Opinião

Futuro e ecossistema de pagamentos

Por
Ana Barbosa

O ano de 2020 foi repleto de novidades no ecossistema de pagamentos do Brasil. Desde o Open Banking até o PIX, o BACEN abraçou as inovações tecnológicas, e trouxe para a pandemia a realidade da substituição do papel moeda por tecnologias eficazes. Agora o consumidor pode fazer em um clique, o que ele passaria longas horas em filas nas agências para concluir – ou não.

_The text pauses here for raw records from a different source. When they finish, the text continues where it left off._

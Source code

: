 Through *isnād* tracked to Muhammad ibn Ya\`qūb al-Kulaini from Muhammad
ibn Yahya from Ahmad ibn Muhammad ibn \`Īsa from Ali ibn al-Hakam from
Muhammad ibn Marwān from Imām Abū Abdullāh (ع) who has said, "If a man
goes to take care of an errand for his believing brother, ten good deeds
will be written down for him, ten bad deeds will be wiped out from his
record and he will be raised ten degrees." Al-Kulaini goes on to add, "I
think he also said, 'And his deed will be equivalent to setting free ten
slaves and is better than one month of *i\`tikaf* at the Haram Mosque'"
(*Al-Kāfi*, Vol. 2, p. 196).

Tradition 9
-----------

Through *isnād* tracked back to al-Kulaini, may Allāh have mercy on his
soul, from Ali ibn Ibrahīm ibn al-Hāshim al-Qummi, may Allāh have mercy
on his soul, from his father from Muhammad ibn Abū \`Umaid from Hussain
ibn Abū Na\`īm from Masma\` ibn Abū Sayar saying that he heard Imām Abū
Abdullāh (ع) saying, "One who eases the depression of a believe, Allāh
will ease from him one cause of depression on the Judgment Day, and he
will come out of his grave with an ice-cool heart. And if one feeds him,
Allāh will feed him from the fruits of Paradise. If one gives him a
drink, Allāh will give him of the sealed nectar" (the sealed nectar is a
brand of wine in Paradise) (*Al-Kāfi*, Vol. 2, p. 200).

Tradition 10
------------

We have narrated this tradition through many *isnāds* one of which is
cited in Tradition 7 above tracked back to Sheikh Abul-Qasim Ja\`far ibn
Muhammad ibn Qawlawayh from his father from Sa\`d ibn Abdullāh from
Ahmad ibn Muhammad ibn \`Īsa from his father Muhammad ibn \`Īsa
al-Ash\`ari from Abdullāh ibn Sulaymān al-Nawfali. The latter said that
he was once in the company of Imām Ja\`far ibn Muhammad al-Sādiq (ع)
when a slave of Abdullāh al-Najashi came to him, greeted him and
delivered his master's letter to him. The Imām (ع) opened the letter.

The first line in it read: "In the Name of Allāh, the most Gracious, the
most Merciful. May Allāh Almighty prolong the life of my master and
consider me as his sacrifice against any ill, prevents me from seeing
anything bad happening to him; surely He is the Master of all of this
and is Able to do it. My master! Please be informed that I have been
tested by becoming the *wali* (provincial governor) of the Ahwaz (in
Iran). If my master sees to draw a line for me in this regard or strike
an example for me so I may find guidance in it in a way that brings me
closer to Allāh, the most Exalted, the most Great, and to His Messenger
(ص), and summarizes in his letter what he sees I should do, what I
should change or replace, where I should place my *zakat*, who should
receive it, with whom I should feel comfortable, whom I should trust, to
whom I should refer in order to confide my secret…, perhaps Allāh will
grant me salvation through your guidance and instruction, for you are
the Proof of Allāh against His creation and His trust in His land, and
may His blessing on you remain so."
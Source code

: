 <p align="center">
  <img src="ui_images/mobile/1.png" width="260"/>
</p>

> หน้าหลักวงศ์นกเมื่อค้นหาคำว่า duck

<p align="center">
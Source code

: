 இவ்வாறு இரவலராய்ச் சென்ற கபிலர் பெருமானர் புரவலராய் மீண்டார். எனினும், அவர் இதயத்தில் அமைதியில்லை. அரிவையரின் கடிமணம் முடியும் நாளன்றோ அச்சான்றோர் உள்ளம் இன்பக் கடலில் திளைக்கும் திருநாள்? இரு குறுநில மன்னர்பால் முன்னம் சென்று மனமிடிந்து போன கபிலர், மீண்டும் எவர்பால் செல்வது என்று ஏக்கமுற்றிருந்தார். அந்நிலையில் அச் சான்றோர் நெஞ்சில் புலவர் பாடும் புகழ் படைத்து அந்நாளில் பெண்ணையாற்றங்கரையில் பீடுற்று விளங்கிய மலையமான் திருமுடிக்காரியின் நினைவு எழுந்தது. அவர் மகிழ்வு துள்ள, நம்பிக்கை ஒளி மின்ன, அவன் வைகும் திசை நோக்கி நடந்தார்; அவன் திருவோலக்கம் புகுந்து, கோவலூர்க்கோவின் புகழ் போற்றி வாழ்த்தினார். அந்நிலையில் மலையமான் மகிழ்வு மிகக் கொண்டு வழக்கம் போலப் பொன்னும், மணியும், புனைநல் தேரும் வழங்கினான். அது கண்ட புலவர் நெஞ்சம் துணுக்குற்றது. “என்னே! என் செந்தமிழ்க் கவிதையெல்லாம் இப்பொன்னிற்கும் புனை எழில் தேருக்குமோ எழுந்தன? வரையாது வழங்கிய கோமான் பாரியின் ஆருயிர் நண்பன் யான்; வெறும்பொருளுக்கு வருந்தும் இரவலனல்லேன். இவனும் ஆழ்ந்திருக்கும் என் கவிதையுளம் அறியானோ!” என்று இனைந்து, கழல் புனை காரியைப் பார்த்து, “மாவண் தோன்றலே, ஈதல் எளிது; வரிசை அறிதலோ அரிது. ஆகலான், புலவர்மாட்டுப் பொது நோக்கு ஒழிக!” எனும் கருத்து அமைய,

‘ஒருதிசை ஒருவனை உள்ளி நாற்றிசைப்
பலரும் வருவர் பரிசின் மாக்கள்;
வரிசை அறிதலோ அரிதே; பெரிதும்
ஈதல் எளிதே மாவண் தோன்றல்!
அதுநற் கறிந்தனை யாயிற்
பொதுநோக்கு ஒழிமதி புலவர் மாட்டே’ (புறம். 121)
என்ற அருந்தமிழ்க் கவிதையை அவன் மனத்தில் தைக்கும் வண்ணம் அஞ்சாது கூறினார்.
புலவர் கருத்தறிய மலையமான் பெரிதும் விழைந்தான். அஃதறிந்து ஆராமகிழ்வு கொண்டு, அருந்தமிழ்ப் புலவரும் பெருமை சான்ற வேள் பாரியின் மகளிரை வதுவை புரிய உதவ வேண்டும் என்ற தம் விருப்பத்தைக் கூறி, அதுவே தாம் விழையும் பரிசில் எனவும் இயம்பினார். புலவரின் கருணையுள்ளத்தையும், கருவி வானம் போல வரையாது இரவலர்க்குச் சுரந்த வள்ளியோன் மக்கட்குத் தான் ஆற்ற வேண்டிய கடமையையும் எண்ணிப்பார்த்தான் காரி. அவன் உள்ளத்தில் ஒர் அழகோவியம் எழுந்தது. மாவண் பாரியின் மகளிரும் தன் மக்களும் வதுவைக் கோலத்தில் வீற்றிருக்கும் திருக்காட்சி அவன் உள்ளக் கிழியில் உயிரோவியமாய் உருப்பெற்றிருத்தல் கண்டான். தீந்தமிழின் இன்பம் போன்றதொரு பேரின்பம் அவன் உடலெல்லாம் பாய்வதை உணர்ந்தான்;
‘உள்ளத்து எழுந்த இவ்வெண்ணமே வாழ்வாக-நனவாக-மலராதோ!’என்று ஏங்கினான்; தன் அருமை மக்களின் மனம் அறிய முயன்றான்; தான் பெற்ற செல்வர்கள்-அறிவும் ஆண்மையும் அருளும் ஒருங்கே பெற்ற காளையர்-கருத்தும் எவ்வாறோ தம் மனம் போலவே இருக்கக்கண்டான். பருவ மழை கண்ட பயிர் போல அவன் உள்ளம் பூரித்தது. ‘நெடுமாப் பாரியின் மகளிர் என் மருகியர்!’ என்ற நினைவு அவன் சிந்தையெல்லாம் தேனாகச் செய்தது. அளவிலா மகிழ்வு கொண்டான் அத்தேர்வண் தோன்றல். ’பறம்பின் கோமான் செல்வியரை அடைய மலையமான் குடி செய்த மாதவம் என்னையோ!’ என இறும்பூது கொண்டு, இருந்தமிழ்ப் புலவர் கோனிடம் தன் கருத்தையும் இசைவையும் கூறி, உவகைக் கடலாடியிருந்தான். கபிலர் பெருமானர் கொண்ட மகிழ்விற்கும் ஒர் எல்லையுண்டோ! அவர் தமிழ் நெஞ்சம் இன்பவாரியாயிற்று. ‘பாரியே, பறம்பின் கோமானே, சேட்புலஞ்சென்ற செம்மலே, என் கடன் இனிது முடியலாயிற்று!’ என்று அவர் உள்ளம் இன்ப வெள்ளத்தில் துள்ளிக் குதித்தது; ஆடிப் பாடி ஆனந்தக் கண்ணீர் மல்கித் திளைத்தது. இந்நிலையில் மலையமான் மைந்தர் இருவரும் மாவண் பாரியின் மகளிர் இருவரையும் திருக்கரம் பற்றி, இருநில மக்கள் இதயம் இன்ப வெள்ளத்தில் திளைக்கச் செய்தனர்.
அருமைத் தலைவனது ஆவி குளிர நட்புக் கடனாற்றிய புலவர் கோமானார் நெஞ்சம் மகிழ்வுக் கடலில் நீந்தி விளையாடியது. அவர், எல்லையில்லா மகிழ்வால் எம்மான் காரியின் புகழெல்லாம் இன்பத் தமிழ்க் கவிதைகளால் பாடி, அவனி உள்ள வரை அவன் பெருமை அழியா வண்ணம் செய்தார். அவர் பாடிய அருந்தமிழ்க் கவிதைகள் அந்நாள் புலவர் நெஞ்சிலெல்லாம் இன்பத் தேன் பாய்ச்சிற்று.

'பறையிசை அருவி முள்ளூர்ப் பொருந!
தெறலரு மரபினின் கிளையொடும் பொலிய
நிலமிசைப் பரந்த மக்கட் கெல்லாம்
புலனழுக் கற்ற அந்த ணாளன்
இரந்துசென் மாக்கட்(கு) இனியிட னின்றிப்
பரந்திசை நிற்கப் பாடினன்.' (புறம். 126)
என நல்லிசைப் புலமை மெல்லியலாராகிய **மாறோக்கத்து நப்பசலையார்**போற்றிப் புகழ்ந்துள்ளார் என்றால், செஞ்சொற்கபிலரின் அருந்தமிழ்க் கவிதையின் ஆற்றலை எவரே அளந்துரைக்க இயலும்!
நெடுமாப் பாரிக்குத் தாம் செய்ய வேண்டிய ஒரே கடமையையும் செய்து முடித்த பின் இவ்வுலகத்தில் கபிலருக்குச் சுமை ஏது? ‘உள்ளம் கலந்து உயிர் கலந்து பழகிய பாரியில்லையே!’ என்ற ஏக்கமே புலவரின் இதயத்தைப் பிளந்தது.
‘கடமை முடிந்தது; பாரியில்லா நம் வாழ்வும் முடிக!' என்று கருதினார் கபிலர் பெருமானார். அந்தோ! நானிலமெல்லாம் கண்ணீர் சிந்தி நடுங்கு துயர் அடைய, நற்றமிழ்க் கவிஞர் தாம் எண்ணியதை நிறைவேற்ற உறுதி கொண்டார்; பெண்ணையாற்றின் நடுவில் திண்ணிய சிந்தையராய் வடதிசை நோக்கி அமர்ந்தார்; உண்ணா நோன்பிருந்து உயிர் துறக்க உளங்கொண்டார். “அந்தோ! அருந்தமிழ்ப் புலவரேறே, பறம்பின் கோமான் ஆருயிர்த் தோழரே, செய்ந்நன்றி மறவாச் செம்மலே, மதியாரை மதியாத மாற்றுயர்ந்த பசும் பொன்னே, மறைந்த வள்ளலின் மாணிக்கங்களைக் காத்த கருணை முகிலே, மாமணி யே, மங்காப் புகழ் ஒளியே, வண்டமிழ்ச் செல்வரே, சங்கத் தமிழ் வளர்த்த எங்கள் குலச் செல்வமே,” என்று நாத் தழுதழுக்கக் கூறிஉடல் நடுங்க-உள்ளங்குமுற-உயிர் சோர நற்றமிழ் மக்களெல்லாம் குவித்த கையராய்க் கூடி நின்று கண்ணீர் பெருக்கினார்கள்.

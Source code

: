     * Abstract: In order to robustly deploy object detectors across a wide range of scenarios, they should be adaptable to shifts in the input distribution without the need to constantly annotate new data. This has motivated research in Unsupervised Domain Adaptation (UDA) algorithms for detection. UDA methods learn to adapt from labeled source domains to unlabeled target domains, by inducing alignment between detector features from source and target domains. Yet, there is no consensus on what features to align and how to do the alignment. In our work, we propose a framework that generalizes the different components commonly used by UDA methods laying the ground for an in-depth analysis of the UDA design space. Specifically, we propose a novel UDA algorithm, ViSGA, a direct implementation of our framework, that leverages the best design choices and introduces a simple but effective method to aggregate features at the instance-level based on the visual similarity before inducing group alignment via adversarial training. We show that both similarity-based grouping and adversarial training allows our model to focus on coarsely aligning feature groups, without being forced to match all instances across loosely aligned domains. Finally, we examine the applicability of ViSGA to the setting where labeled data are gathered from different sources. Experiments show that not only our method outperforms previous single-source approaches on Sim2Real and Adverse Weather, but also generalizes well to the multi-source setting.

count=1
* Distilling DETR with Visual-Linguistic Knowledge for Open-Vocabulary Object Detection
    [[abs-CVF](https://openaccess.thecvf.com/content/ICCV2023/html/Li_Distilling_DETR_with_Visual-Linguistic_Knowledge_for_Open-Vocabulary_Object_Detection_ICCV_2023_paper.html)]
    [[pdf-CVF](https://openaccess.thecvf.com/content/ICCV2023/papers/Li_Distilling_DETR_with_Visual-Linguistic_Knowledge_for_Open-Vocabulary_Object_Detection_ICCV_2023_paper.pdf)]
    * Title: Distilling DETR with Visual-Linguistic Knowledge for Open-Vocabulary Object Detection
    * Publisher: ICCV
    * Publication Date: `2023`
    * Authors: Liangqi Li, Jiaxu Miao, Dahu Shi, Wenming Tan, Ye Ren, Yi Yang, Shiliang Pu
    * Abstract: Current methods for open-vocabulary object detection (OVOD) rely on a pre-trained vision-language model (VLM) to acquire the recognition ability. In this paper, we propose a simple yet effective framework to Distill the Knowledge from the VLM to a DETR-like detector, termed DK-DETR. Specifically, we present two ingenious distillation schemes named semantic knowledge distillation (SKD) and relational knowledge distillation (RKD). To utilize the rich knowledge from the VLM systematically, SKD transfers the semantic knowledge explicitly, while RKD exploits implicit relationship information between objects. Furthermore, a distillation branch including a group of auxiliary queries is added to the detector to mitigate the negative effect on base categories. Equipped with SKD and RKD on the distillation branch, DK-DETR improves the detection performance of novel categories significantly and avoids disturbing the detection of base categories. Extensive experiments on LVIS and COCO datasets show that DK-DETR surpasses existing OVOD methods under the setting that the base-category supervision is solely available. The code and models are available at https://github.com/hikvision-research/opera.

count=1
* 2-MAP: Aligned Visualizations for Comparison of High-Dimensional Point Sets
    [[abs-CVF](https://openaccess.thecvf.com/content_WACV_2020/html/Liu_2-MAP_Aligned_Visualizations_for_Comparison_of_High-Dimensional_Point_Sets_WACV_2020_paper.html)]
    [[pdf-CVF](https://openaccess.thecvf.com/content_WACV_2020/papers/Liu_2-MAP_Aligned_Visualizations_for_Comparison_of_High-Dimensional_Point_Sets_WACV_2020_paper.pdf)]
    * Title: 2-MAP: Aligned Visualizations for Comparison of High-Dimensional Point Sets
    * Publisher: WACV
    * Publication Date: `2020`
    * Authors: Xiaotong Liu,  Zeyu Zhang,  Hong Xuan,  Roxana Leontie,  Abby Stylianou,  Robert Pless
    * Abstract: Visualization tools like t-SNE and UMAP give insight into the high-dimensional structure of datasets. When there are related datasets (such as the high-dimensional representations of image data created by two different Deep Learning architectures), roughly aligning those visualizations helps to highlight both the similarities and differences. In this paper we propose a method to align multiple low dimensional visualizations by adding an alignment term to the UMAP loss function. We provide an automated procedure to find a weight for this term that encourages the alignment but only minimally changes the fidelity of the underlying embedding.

Tendo início com o anúncio do Open Banking (ou “Banco Aberto”), que traz a portabilidade de dados bancários permitindo que os clientes possam levar o “histórico” de suas transações de um banco para outros, o BACEN dá a largada para a concorrência entre instituições financeiras assim melhorando os créditos e as taxas para os consumidores. Ressalte-se que a previsão da conclusão de sua implementação é de até o final de 2021.

O PIX, sistema de pagamentos instantâneos do Banco Central, que permite o envio e recebimento de dinheiro 24 horas por dia sem taxas adicionais e sem burocracia, foi tão bem aceito pela população, que está substituindo até outras formas de pagamento.

Já em 2021, mais uma das inovações anunciadas será o pagamento através de WhatsApp, que prevê a transferência pelo chat sem a necessidade de acesso ao aplicativo do Banco, inicialmente entre pessoas físicas. As transações autorizadas envolvem, por enquanto, as empresas Visa e Mastercard no Brasil.

Não podemos esquecer do 5G e da internet das coisas (IOT), que maximizará a comunicação dos dispositivos móveis, atualmente a forma mais utilizada pelos Brasileiros de interação com as instituições financeiras e com o mundo.

O Futuro está acontecendo. Hoje é possível prever robôs para assistência nas transações financeiras, caixas remotos e sensores inteligentes. Os bancos já apostam na chamada Automação Robótica de Processos (RPA, na sigla em inglês), que colaboram para a diminuição das tarefas repetitivas aumentando assim a produtividade e por conseguinte a satisfação do cliente. Agora quem sai ganhando é o consumidor que terá a possibilidade de usufruir de mais benesses que prejuízos.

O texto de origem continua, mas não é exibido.